-- DATA IN THIS EXERCISE follows --
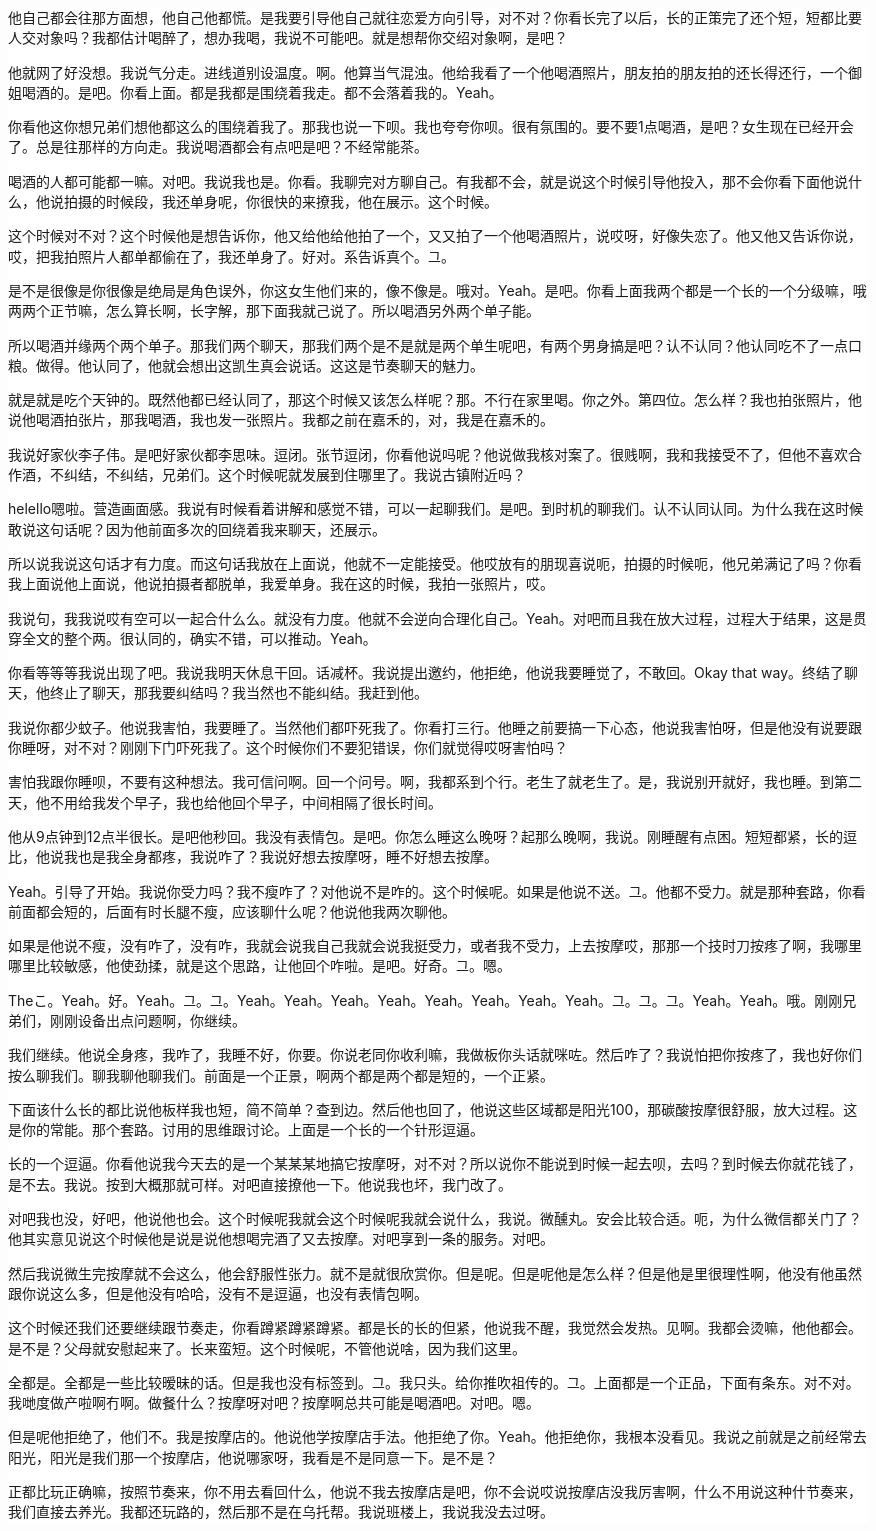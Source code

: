 他自己都会往那方面想，他自己他都慌。是我要引导他自己就往恋爱方向引导，对不对？你看长完了以后，长的正策完了还个短，短都比要人交对象吗？我都估计喝醉了，想办我喝，我说不可能吧。就是想帮你交绍对象啊，是吧？

他就网了好没想。我说气分走。进线道别设温度。啊。他算当气混浊。他给我看了一个他喝酒照片，朋友拍的朋友拍的还长得还行，一个御姐喝酒的。是吧。你看上面。都是我都是围绕着我走。都不会落着我的。Yeah。

你看他这你想兄弟们想他都这么的围绕着我了。那我也说一下呗。我也夸夸你呗。很有氛围的。要不要1点喝酒，是吧？女生现在已经开会了。总是往那样的方向走。我说喝酒都会有点吧是吧？不经常能茶。

喝酒的人都可能都一嘛。对吧。我说我也是。你看。我聊完对方聊自己。有我都不会，就是说这个时候引导他投入，那不会你看下面他说什么，他说拍摄的时候段，我还单身呢，你很快的来撩我，他在展示。这个时候。

这个时候对不对？这个时候他是想告诉你，他又给他给他拍了一个，又又拍了一个他喝酒照片，说哎呀，好像失恋了。他又他又告诉你说，哎，把我拍照片人都单都偷在了，我还单身了。好对。系告诉真个。그。

是不是很像是你很像是绝局是角色误外，你这女生他们来的，像不像是。哦对。Yeah。是吧。你看上面我两个都是一个长的一个分级嘛，哦两两个正节嘛，怎么算长啊，长字解，那下面我就己说了。所以喝酒另外两个单子能。

所以喝酒并缘两个两个单子。那我们两个聊天，那我们两个是不是就是两个单生呢吧，有两个男身搞是吧？认不认同？他认同吃不了一点口粮。做得。他认同了，他就会想出这凯生真会说话。这这是节奏聊天的魅力。

就是就是吃个天钟的。既然他都已经认同了，那这个时候又该怎么样呢？那。不行在家里喝。你之外。第四位。怎么样？我也拍张照片，他说他喝酒拍张片，那我喝酒，我也发一张照片。我都之前在嘉禾的，对，我是在嘉禾的。

我说好家伙李子伟。是吧好家伙都李思味。逗闭。张节逗闭，你看他说吗呢？他说做我核对案了。很贱啊，我和我接受不了，但他不喜欢合作酒，不纠结，不纠结，兄弟们。这个时候呢就发展到住哪里了。我说古镇附近吗？

helello嗯啦。营造画面感。我说有时候看着讲解和感觉不错，可以一起聊我们。是吧。到时机的聊我们。认不认同认同。为什么我在这时候敢说这句话呢？因为他前面多次的回绕着我来聊天，还展示。

所以说我说这句话才有力度。而这句话我放在上面说，他就不一定能接受。他哎放有的朋现喜说呃，拍摄的时候呃，他兄弟满记了吗？你看我上面说他上面说，他说拍摄者都脱单，我爱单身。我在这的时候，我拍一张照片，哎。

我说句，我我说哎有空可以一起合什么么。就没有力度。他就不会逆向合理化自己。Yeah。对吧而且我在放大过程，过程大于结果，这是贯穿全文的整个两。很认同的，确实不错，可以推动。Yeah。

你看等等等我说出现了吧。我说我明天休息干回。话减杯。我说提出邀约，他拒绝，他说我要睡觉了，不敢回。Okay that way。终结了聊天，他终止了聊天，那我要纠结吗？我当然也不能纠结。我赶到他。

我说你都少蚊子。他说我害怕，我要睡了。当然他们都吓死我了。你看打三行。他睡之前要搞一下心态，他说我害怕呀，但是他没有说要跟你睡呀，对不对？刚刚下门吓死我了。这个时候你们不要犯错误，你们就觉得哎呀害怕吗？

害怕我跟你睡呗，不要有这种想法。我可信问啊。回一个问号。啊，我都系到个行。老生了就老生了。是，我说别开就好，我也睡。到第二天，他不用给我发个早子，我也给他回个早子，中间相隔了很长时间。

他从9点钟到12点半很长。是吧他秒回。我没有表情包。是吧。你怎么睡这么晚呀？起那么晚啊，我说。刚睡醒有点困。短短都紧，长的逗比，他说我也是我全身都疼，我说咋了？我说好想去按摩呀，睡不好想去按摩。

Yeah。引导了开始。我说你受力吗？我不瘦咋了？对他说不是咋的。这个时候呢。如果是他说不送。그。他都不受力。就是那种套路，你看前面都会短的，后面有时长腿不瘦，应该聊什么呢？他说他我两次聊他。

如果是他说不瘦，没有咋了，没有咋，我就会说我自己我就会说我挺受力，或者我不受力，上去按摩哎，那那一个技时刀按疼了啊，我哪里哪里比较敏感，他使劲揉，就是这个思路，让他回个咋啦。是吧。好奇。그。嗯。

Theこ。Yeah。好。Yeah。그。그。Yeah。Yeah。Yeah。Yeah。Yeah。Yeah。Yeah。Yeah。그。그。그。Yeah。Yeah。哦。刚刚兄弟们，刚刚设备出点问题啊，你继续。

我们继续。他说全身疼，我咋了，我睡不好，你要。你说老同你收利嘛，我做板你头话就咪咗。然后咋了？我说怕把你按疼了，我也好你们按么聊我们。聊我聊他聊我们。前面是一个正景，啊两个都是两个都是短的，一个正紧。

下面该什么长的都比说他板样我也短，简不简单？查到边。然后他也回了，他说这些区域都是阳光100，那碳酸按摩很舒服，放大过程。这是你的常能。那个套路。讨用的思维跟讨论。上面是一个长的一个针形逗逼。

长的一个逗逼。你看他说我今天去的是一个某某某地搞它按摩呀，对不对？所以说你不能说到时候一起去呗，去吗？到时候去你就花钱了，是不去。我说。按到大概那就可样。对吧直接撩他一下。他说我也坏，我门改了。

对吧我也没，好吧，他说他也会。这个时候呢我就会这个时候呢我就会说什么，我说。微醺丸。安会比较合适。呃，为什么微信都关门了？他其实意见说这个时候他是说是说他想喝完酒了又去按摩。对吧享到一条的服务。对吧。

然后我说微生完按摩就不会这么，他会舒服性张力。就不是就很欣赏你。但是呢。但是呢他是怎么样？但是他是里很理性啊，他没有他虽然跟你说这么多，但是他没有哈哈，没有不是逗逼，也没有表情包啊。

这个时候还我们还要继续跟节奏走，你看蹲紧蹲紧蹲紧。都是长的长的但紧，他说我不醒，我觉然会发热。见啊。我都会烫嘛，他他都会。是不是？父母就安慰起来了。长来蛮短。这个时候呢，不管他说啥，因为我们这里。

全都是。全都是一些比较暧昧的话。但是我也没有标签到。그。我只头。给你推吹祖传的。그。上面都是一个正品，下面有条东。对不对。我哋度做产啦啊冇啊。做餐什么？按摩呀对吧？按摩啊总共可能是喝酒吧。对吧。嗯。

但是呢他拒绝了，他们不。我是按摩店的。他说他学按摩店手法。他拒绝了你。Yeah。他拒绝你，我根本没看见。我说之前就是之前经常去阳光，阳光是我们那一个按摩店，他说哪家呀，我看是不是同意一下。是不是？

正都比玩正确嘛，按照节奏来，你不用去看回什么，他说不我去按摩店是吧，你不会说哎说按摩店没我厉害啊，什么不用说这种什节奏来，我们直接去养光。我都还玩路的，然后那不是在乌托帮。我说班楼上，我说我没去过呀。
-- DATA IN THIS EXERCISE concluded --
Check every line of the data above for the string "Yeah", and copy those that have it.

» **RESULT OF THIS EXERCISE**:
他就网了好没想。我说气分走。进线道别设温度。啊。他算当气混浊。他给我看了一个他喝酒照片，朋友拍的朋友拍的还长得还行，一个御姐喝酒的。是吧。你看上面。都是我都是围绕着我走。都不会落着我的。Yeah。
是不是很像是你很像是绝局是角色误外，你这女生他们来的，像不像是。哦对。Yeah。是吧。你看上面我两个都是一个长的一个分级嘛，哦两两个正节嘛，怎么算长啊，长字解，那下面我就己说了。所以喝酒另外两个单子能。
我说句，我我说哎有空可以一起合什么么。就没有力度。他就不会逆向合理化自己。Yeah。对吧而且我在放大过程，过程大于结果，这是贯穿全文的整个两。很认同的，确实不错，可以推动。Yeah。
Yeah。引导了开始。我说你受力吗？我不瘦咋了？对他说不是咋的。这个时候呢。如果是他说不送。그。他都不受力。就是那种套路，你看前面都会短的，后面有时长腿不瘦，应该聊什么呢？他说他我两次聊他。
Theこ。Yeah。好。Yeah。그。그。Yeah。Yeah。Yeah。Yeah。Yeah。Yeah。Yeah。Yeah。그。그。그。Yeah。Yeah。哦。刚刚兄弟们，刚刚设备出点问题啊，你继续。
但是呢他拒绝了，他们不。我是按摩店的。他说他学按摩店手法。他拒绝了你。Yeah。他拒绝你，我根本没看见。我说之前就是之前经常去阳光，阳光是我们那一个按摩店，他说哪家呀，我看是不是同意一下。是不是？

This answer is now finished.